File/Cantu/Journal Scene A group of county officials, including the Parks and Recreation Commission, toured the new Ashley River Park site for the first time in February. The park plans include several kayak launch points from pre-existing docks, such as the one pictured.



American Rivers, a national river conservation organization, has expressed interest in naming the Ashley River one of its “blue trails.”

The interest comes hand-in-hand with a request from the Dorchester County Conservation Commission to the County Council asking for a conservation easement on the Ashley River Park property.

A conservation easement would require the current and any future owners of the property to protect the land according to the easement specifications.

Conservation Commission Chairman Mike Dawson presented the request to the council at its Oct. 7 meeting.

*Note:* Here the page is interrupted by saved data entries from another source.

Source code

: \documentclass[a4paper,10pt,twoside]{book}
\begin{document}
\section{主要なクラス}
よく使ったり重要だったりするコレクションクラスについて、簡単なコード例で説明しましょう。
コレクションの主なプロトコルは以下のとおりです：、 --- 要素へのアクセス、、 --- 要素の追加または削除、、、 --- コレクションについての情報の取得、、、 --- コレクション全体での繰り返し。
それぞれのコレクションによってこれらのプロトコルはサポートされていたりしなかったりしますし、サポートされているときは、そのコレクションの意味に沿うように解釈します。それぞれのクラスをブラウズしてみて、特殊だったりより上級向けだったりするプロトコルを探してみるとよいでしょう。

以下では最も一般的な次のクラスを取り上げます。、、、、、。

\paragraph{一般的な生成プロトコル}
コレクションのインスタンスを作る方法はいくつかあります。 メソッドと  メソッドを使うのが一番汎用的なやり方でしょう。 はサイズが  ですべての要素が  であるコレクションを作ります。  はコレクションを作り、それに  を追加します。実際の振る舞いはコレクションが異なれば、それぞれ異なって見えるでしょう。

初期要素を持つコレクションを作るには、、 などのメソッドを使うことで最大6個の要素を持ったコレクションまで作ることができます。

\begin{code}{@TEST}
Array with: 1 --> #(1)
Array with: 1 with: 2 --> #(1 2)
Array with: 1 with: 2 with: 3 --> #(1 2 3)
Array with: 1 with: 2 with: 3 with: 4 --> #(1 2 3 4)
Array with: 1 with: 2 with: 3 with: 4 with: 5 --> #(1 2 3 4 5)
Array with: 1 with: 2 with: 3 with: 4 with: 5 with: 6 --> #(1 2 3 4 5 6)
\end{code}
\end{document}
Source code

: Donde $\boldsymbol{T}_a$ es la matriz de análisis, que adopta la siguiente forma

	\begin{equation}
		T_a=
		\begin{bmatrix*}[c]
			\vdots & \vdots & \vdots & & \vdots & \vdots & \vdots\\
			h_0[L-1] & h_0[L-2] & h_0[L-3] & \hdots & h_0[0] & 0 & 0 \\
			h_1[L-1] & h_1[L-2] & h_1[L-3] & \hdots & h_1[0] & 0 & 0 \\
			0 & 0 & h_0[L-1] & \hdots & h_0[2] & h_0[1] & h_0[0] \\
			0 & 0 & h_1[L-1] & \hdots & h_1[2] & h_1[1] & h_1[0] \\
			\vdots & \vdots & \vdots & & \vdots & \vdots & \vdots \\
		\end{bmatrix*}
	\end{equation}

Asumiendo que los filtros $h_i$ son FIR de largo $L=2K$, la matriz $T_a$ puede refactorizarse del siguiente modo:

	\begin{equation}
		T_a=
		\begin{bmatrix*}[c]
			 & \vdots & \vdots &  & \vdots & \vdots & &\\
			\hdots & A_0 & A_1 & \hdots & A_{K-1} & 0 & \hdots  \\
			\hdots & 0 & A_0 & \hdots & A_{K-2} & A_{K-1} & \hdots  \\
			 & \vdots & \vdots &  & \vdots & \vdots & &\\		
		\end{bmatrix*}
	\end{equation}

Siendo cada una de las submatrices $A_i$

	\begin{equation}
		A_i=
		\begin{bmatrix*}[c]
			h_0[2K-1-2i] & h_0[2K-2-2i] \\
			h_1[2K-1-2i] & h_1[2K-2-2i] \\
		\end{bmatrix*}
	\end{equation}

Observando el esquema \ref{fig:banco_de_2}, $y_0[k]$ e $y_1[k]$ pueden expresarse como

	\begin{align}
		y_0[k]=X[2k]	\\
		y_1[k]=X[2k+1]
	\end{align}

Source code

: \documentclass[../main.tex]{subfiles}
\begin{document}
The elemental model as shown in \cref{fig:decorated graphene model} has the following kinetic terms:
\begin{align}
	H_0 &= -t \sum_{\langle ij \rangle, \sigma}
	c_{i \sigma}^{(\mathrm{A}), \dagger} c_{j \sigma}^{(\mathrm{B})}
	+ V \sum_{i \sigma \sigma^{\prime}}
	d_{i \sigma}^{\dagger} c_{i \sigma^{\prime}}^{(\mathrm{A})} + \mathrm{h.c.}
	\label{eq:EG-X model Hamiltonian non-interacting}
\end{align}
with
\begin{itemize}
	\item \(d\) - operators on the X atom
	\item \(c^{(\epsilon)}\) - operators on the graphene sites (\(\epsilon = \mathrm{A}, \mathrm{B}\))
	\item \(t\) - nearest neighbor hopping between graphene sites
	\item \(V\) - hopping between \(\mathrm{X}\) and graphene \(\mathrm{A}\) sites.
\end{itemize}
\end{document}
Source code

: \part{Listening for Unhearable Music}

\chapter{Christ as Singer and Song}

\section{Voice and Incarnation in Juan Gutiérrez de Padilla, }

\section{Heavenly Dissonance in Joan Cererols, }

At the request of Councilman Jay Byars, Dawson presented the information again to the Parks and Recreation Commission at their Oct. 9 meeting.

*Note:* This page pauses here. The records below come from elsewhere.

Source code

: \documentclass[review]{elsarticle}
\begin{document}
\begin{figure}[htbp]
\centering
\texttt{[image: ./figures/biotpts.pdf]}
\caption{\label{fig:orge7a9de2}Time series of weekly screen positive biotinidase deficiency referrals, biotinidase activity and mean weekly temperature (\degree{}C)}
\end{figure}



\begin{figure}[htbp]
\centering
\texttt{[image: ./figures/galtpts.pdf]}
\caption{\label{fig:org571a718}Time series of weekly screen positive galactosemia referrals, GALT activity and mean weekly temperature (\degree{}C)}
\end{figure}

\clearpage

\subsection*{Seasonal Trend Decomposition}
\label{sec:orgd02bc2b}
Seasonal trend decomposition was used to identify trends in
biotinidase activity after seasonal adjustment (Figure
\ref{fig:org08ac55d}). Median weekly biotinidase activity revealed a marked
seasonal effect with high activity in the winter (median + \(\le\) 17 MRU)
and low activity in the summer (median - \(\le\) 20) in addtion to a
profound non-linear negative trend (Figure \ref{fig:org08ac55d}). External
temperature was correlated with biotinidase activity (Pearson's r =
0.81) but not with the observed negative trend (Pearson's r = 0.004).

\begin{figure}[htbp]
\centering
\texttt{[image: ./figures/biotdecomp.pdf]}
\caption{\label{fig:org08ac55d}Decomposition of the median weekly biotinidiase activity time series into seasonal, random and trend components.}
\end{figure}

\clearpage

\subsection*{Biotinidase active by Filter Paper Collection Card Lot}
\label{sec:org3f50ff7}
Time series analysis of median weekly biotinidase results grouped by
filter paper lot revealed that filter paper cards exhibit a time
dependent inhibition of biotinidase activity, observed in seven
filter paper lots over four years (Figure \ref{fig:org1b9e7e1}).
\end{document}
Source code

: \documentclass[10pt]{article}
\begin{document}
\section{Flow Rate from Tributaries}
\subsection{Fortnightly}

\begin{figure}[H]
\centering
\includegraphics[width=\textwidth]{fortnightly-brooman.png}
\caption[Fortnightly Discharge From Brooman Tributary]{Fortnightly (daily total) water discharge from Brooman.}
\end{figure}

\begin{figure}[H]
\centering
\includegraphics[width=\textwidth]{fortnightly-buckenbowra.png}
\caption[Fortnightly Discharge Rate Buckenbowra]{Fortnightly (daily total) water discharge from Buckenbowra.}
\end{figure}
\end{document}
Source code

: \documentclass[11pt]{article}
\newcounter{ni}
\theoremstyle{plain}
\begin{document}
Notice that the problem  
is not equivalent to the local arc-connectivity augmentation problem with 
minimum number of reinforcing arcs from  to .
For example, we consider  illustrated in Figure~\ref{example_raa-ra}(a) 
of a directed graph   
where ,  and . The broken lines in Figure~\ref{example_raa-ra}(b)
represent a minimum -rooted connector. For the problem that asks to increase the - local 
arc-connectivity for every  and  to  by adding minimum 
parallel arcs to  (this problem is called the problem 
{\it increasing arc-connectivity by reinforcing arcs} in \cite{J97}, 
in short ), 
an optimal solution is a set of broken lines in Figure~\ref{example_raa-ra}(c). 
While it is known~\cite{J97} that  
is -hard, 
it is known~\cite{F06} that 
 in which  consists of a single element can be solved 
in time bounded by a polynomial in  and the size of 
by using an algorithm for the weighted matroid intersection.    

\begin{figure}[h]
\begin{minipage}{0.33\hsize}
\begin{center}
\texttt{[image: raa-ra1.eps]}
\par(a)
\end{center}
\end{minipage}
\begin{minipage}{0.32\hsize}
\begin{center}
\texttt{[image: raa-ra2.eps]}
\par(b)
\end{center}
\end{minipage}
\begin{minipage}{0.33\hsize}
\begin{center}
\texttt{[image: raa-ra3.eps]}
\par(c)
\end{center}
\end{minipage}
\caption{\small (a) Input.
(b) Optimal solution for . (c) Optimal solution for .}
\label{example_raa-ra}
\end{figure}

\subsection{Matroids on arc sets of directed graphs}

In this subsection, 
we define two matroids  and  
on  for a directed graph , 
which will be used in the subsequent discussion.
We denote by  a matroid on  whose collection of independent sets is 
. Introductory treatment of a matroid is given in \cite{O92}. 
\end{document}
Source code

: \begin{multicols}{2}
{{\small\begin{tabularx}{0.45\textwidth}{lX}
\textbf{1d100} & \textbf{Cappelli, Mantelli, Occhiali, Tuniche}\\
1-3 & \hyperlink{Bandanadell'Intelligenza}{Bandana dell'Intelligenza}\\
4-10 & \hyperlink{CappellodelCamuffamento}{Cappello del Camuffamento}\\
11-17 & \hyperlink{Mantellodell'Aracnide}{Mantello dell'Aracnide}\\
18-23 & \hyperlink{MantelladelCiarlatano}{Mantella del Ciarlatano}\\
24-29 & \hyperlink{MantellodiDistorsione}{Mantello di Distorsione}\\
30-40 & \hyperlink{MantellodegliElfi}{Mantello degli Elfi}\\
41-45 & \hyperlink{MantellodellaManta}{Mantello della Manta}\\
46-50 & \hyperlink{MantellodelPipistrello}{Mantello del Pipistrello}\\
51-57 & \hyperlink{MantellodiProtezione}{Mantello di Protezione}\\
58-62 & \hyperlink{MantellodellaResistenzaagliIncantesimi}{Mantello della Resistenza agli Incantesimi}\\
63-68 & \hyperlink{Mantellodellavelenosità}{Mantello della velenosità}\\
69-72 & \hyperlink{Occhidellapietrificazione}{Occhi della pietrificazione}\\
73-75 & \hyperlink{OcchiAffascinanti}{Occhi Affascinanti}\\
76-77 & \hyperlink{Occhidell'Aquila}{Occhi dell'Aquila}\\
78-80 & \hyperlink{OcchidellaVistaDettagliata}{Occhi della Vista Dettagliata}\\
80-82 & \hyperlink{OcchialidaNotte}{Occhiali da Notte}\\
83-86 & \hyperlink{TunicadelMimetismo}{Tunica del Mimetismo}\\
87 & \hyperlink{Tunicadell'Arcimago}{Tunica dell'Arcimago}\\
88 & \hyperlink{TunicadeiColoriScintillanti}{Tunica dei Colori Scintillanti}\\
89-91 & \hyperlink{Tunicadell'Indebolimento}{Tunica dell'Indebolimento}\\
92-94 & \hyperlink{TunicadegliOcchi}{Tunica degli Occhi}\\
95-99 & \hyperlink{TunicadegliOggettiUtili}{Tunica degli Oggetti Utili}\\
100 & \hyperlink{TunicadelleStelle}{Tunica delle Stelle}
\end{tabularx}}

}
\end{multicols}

“The park is protected now, yes, but it’s only as protected as this or any future council wants it,” Dawson said. “We’re asking for an easement to avoid the possibility of selling and subdividing the property in order to protect the river corridor.”

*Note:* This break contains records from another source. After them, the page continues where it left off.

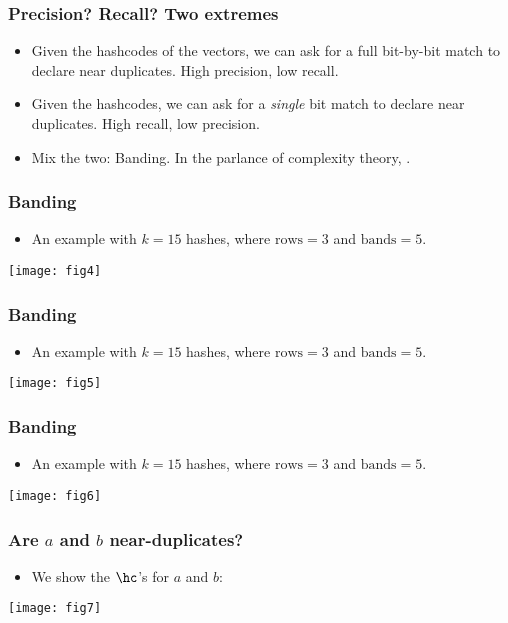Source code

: \documentclass{beamer}
\begin{document}
\begin{frame}
\frametitle{Precision? Recall? Two extremes}
\begin{itemize}
\item Given the hashcodes of the vectors, we can ask for a full bit-by-bit match to declare near duplicates. High precision, low recall.
\item Given the hashcodes, we can ask for a \textit{single} bit match to declare near duplicates. High recall, low precision.
\pause
\item Mix the two: Banding. In the parlance of complexity theory, .
\end{itemize}
\end{frame}

\begin{frame}
\frametitle{Banding}
\begin{itemize}
\item An example with $k = 15$ hashes, where $\mathrm{rows} = 3$ and $\mathrm{bands} = 5$. 
\end{itemize}
\begin{center}
\texttt{[image: fig4]}
\end{center}
\end{frame}

\begin{frame}
\frametitle{Banding}
\begin{itemize}
\item An example with $k = 15$ hashes, where $\mathrm{rows} = 3$ and $\mathrm{bands} = 5$. 
\end{itemize}
\begin{center}
\texttt{[image: fig5]}
\end{center}
\end{frame}

\begin{frame}
\frametitle{Banding}
\begin{itemize}
\item An example with $k = 15$ hashes, where $\mathrm{rows} = 3$ and $\mathrm{bands} = 5$. 
\end{itemize}
\begin{center}
\texttt{[image: fig6]}
\end{center}
\end{frame}

\begin{frame}
\frametitle{Are $a$ and $b$ near-duplicates?}
\begin{itemize}
\item We show the $\hc$'s for $a$ and $b$:
\end{itemize}
\begin{center}
\texttt{[image: fig7]}
\end{center}
\end{frame}
\end{document}
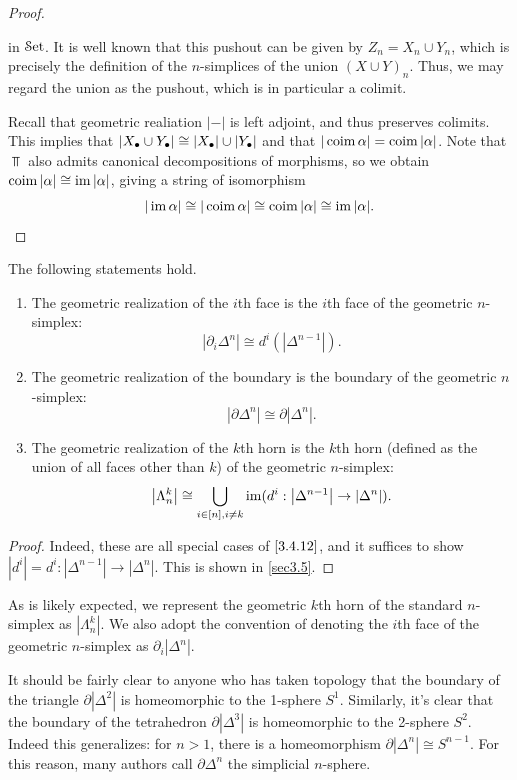 \begin{proof}
\begin{enumerate}
    in $\Set$. It is well known that this pushout can be given by $Z_n=X_n\cup Y_n$, which is precisely the definition of the $n$-simplices of the union $(X\cup Y)_n$. Thus, we may regard the union as the pushout, which is in particular a colimit.
    \end{enumerate}
    Recall that geometric realiation $|-|$ is left adjoint, and thus preserves colimits. This implies that $|\X\cup\Y|\cong|\X|\cup|\Y|$ and that $|\coim\alpha|=\coim|\alpha|$. Note that $\Top$ also admits canonical decompositions of morphisms, so we obtain $\coim|\alpha|\cong\im|\alpha|$, giving a string of isomorphism
    \[
    |\im\alpha|\cong|\coim\alpha|\cong\coim|\alpha|\cong\im|\alpha|.
    \]
\end{proof}

\begin{corollary}\label{3.4.13}
    The following statements hold.
\begin{enumerate}
    \item The geometric realization of the $i$th face is the $i$th face of the geometric $n$-simplex:
    \[
    \left|\partial_i\Delta^n\right|\cong d^i(|\Delta^{n-1}|).
    \]
    \item The geometric realization of the boundary is the boundary of the geometric $n$-simplex:
    \[
    \left|\partial\Delta^n\right|\cong\partial\left|\Delta^n\right|.
    \]
    \item The geometric realization of the $k$th horn is the $k$th horn (defined as the union of all faces other than $k$) of the geometric $n$-simplex:
    \[
    \left|\Lambda_n^k\right|\cong\bigcup_{i\in[n],i\neq k}\im (d^i :\left|\Delta^{n-1}\right|\to\left|\Delta^n\right|).
    \]
\end{enumerate}
\end{corollary}
\begin{proof}
	Indeed, these are all special cases of $\cref{3.4.12}$, and it suffices to show $|d^i|=d^i : |\Delta^{n-1}|\to|\Delta^n|$. This is shown in \cref{sec3.5}.
\end{proof}

\begin{notation}\label{3.4.14}
    As is likely expected, we represent the geometric $k$th horn of the standard $n$-simplex as $|\Lambda_n^k|$. We also adopt the convention of denoting the $i$th face of the geometric $n$-simplex as $\partial_i|\Delta^n|$.
\end{notation}

\begin{remark}\label{3.4.15}
    It should be fairly clear to anyone who has taken topology that the boundary of the triangle $\partial|\Delta^2|$ is homeomorphic to the 1-sphere $S^1$. Similarly, it's clear that the boundary of the tetrahedron $\partial|\Delta^3|$ is homeomorphic to the 2-sphere $S^2$. Indeed this generalizes: for $n>1$, there is a homeomorphism $\partial|\Delta^n|\cong S^{n-1}$. For this reason, many authors call $\partial\Delta^n$ the simplicial $n$-sphere.
\end{remark}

Blue trails – which promote the conservation of rivers through recreational use – are often associated with conservation easements because a river must be healthy in order for it to be a part of the program.

“There’s a good opportunity to do this on the Ashley River,” said Gerrit Jobsis, the southeast regional director at American Rivers. “We recognize that the Ashley is a great resource, but it’s under some threat.”

The blue trail program started in South Carolina with the Congaree River, and has since grown to be a nationwide initiative.

Although not official yet, if the Ashley River becomes a blue trail it will be the fourth in the state and the eighth in the country.

Just as a hiking trail is designed to facilitate recreation in green spaces, the blue trails promote recreation on rivers.

Jobsis said if the Ashley River becomes a blue trail, American Rivers will help promote its recreation by publicizing public access points, identifying local history surrounding the river, and creating a map that would provide information on the river’s features and how to paddle it.

“This would really bring visibility to the Ashley River,” said Dawson.

But before that process starts, Jobsis said American Rivers will be reaching out to the community, including local government officials and members of the public, to get their opinions.

So far, he said the feedback has been positive: “I’m excited about the Ashley. I’m really happy with the enthusiasm I’ve seen when talking with folks in the area. It’s going to be a great project and I look forward to working on this.”